It's just a single word but it's at the heart of so much that's wrong with modern parenting.
When are we going to have children?
Such an innocuous question took on deeper resonance this week when Kayla Boyd, the wife of NRL player Darius Boyd, revealed she'd chosen to abort her baby last August after suffering a miscarriage four months earlier.
"I didn't want to get attached to the fact that I could have another baby and then I could miscarry again," said Kayla.
The outrage was instant. How dare she? How ungrateful! Couldn't she keep her legs closed?
What the Boyds do is clearly their business but their decision is emblematic of the control that now drives and infects contemporary parenting. Never before has a generation wielded so much power and given so much thought to when they will have children and how they will raise them.
Equally, never before has a generation of children been so anxious, entitled, fragile, over-medicated and lacking resilience.
The correlation has been troubling parenting experts for the past decade: why, when we have access to so much information about parenting, are our children doing so badly?
As Michael Grose points out in his forthcoming book, Spoonfed Generation, one in three girls and one in five boys in Australia now live with an anxiety disorder.

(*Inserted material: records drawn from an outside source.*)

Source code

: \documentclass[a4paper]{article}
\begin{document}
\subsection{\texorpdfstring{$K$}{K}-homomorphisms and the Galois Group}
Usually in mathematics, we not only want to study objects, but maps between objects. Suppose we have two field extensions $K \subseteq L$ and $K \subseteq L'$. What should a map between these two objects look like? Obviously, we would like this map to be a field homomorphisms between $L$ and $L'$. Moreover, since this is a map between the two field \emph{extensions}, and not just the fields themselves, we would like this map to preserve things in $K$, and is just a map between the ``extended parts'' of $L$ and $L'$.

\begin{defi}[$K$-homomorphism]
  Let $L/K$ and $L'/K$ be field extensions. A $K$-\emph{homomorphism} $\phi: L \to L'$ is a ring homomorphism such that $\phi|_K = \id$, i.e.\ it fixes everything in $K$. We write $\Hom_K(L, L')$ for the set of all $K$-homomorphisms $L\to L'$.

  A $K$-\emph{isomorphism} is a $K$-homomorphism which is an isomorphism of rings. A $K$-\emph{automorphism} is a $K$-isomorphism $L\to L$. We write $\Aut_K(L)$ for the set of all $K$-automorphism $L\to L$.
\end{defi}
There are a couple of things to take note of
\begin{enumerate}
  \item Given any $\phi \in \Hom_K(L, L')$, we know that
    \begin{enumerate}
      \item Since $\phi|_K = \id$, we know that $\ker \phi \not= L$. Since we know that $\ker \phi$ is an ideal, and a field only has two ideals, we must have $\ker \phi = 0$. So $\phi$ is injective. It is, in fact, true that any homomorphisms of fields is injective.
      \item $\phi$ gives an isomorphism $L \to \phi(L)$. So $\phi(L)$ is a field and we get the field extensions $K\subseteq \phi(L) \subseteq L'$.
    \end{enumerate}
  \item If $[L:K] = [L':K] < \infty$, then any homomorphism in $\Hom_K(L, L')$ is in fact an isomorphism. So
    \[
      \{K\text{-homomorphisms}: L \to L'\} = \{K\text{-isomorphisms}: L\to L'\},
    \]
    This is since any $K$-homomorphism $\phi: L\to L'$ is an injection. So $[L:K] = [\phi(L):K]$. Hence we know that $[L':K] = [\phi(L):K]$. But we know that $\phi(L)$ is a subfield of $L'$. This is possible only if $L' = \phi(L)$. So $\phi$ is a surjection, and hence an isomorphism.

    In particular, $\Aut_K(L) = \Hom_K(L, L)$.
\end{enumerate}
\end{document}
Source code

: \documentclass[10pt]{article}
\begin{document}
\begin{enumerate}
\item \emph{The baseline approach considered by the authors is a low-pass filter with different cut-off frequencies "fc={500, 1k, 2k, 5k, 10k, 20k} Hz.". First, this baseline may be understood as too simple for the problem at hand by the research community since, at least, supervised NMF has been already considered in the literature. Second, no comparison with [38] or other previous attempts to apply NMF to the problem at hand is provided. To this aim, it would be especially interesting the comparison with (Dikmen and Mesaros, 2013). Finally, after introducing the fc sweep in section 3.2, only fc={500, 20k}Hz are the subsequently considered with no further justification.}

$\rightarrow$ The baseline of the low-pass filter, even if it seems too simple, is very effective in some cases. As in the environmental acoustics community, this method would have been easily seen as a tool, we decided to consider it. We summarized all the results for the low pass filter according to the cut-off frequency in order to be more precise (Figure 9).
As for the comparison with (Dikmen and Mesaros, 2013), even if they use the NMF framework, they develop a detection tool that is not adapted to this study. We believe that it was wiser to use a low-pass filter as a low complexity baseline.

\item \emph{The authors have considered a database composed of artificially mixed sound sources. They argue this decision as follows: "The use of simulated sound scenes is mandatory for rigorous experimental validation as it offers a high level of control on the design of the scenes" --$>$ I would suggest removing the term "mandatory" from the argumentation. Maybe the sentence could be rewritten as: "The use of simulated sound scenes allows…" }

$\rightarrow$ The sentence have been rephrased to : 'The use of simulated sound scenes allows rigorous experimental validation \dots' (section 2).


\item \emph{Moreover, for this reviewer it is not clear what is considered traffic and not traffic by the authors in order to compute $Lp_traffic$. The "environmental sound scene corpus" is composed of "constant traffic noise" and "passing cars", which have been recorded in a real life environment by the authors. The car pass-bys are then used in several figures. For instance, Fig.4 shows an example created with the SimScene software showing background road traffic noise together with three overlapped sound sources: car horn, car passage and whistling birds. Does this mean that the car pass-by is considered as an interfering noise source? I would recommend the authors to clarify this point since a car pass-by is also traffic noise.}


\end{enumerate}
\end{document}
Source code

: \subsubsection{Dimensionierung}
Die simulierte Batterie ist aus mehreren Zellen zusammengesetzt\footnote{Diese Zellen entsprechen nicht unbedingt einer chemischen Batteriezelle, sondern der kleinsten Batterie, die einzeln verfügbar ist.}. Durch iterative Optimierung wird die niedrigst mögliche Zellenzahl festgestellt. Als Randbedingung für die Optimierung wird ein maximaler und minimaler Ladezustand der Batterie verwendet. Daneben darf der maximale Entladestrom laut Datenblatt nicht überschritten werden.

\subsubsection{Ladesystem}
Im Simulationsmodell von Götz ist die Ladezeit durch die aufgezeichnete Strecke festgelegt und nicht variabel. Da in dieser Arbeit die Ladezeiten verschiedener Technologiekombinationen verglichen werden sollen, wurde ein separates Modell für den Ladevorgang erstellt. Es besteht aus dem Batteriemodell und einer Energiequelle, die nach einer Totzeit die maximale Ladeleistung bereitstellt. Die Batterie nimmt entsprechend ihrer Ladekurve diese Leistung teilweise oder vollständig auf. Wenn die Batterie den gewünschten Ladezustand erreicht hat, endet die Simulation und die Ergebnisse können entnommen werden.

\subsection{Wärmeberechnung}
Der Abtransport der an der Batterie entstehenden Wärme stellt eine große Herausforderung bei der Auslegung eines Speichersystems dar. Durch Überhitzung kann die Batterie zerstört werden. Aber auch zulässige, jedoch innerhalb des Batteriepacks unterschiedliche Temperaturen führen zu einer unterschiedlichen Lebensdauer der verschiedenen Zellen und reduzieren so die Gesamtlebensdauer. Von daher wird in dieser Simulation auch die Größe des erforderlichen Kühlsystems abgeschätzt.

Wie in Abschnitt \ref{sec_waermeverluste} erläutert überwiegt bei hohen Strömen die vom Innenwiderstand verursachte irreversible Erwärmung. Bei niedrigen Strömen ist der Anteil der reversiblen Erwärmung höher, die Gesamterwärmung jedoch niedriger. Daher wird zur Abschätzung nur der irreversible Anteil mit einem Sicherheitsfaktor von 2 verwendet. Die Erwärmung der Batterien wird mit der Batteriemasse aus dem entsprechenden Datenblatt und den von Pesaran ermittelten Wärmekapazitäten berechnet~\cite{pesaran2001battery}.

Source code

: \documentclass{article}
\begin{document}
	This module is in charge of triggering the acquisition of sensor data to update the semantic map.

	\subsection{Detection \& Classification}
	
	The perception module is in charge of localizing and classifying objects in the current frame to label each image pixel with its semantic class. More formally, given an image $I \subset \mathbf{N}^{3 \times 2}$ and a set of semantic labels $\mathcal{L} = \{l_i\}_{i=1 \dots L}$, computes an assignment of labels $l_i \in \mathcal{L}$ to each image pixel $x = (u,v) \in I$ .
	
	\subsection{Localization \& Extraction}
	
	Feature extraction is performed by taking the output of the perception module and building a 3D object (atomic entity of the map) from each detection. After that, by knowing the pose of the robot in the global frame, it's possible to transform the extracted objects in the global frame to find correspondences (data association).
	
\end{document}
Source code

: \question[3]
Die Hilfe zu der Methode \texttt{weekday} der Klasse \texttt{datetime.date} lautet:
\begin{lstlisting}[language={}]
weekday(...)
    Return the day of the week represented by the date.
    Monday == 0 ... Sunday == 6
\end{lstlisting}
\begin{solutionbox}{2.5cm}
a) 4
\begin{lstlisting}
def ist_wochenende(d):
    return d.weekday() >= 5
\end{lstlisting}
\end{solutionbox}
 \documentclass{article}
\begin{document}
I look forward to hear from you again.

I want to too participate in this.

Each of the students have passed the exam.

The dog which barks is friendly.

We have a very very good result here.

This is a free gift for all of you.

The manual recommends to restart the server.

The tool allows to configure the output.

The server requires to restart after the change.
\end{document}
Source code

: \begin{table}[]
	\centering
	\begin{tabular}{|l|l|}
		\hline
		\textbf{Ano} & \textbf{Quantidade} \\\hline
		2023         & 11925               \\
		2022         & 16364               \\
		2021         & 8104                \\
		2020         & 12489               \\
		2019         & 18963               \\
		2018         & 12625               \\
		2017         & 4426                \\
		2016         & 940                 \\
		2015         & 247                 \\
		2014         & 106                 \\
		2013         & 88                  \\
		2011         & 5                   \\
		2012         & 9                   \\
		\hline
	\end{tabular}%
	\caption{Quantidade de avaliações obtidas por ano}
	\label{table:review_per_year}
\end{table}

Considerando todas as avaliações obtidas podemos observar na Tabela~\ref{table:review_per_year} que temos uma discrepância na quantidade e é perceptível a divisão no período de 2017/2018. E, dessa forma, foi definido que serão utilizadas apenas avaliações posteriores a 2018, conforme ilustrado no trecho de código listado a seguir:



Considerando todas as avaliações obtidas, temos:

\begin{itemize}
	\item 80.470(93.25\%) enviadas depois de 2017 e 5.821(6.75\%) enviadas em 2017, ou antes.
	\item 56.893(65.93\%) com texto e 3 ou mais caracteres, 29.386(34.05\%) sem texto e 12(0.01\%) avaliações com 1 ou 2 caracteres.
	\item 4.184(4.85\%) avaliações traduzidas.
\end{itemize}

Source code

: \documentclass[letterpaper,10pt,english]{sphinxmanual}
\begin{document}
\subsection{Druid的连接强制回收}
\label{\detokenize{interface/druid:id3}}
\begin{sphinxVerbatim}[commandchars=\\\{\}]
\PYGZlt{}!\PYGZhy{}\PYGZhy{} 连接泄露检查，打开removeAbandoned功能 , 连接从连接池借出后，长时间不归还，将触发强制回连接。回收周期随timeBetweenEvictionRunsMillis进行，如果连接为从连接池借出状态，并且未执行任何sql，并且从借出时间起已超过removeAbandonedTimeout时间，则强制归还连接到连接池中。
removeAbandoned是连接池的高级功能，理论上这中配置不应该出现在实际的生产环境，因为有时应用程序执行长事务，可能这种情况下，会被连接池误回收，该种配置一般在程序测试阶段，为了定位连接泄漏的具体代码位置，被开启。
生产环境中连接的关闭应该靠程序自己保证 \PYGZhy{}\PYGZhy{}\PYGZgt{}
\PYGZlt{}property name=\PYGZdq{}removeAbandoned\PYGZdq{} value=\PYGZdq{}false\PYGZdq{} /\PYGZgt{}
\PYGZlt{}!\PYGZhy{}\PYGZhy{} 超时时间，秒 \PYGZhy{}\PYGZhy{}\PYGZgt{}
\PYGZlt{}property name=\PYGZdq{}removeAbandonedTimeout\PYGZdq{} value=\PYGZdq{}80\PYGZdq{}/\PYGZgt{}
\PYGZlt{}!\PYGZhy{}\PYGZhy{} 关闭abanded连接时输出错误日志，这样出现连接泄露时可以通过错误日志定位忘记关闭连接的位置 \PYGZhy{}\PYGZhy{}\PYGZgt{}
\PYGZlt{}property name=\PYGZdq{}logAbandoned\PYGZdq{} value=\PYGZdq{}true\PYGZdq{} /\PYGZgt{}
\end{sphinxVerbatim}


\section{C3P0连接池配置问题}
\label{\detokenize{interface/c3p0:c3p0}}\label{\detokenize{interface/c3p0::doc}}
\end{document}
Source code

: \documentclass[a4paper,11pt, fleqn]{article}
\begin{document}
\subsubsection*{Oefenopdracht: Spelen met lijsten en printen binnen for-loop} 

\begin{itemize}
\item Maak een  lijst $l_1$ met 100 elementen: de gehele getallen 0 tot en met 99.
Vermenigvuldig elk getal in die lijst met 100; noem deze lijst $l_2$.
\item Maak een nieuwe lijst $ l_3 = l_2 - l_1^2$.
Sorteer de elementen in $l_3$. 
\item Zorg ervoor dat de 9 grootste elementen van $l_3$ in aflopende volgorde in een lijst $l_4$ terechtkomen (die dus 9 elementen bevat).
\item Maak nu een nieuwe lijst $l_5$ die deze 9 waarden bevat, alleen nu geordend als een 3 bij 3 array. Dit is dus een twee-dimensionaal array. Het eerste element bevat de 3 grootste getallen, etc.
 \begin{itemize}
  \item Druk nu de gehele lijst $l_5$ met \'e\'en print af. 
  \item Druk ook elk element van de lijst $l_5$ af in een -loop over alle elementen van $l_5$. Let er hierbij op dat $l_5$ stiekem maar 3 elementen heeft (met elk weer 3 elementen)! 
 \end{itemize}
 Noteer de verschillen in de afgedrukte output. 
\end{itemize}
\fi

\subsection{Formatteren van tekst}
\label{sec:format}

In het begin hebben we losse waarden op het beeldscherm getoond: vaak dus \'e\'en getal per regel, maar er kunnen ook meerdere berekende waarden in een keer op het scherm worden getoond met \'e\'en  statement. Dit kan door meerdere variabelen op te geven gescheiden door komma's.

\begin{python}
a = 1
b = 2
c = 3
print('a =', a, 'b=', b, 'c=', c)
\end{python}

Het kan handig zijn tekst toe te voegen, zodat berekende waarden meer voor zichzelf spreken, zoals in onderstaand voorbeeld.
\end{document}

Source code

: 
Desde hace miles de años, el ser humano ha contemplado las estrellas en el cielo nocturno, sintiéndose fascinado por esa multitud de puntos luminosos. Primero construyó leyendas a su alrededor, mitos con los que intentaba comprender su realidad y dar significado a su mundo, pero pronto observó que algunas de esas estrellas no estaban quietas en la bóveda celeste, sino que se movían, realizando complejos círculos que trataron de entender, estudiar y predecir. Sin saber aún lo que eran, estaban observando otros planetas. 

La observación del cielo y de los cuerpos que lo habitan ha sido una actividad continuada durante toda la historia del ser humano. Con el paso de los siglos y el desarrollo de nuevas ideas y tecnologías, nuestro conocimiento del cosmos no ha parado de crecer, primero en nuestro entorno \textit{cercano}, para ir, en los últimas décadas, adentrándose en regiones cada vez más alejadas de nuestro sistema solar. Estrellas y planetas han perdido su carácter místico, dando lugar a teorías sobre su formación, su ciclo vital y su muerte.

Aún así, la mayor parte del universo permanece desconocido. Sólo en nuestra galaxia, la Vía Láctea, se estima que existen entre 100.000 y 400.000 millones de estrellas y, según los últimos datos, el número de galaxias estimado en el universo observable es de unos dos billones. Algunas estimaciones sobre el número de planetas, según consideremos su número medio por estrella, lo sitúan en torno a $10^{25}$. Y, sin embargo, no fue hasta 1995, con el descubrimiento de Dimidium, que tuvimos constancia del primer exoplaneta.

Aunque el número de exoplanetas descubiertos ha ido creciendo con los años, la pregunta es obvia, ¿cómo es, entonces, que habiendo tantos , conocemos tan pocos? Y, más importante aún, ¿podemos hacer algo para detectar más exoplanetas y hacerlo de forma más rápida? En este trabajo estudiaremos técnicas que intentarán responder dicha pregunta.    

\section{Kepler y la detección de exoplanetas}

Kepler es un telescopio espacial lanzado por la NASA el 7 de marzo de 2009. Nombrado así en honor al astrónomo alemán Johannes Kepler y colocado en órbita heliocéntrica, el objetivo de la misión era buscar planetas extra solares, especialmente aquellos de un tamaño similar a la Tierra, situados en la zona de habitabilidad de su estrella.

Speaking with Grose, he told me the "when" is the trigger for so much over-parenting. "Not only can we now control the number of children we're going to have but when we're going to have them," he says. "In the past we had 'mistakes' and got pregnant when it didn't suit - now we can control exactly when we have children and that sense of control filters through the rest of our parenting."
Kayla Boyd bears out the theory. Having miscarried, she was fearful. When she became pregnant again her daughter Willow was no longer "a breezy newborn". She'd become more "full on".
As Kayla said: "I couldn't have an 18-month-old, a newborn and continue to do all the things I had committed to career-wise in 2017." So she terminated the baby and focused on being the "best mother I could be to Willow" and the "best wife to Darius".
Best. Best. Best. The word buzzes like a pesky mosquito. Parents want to do their best. Children are encouraged to do their best. Schools, coaches and instructors want to get the best out of their charges. Well, it's time we faced the truth: our "best" isn't working.
The fact is we have reached peak parenting. We have over-parented to the point of despair. There are as many names for our hyper vigilance as there are for the worrying impact it has on our children.
We are "helicopters", "tigers", "lawnmowers", "snowploughs" - all of which describe parents who are over-involved and mow down any obstacle that may trouble their children.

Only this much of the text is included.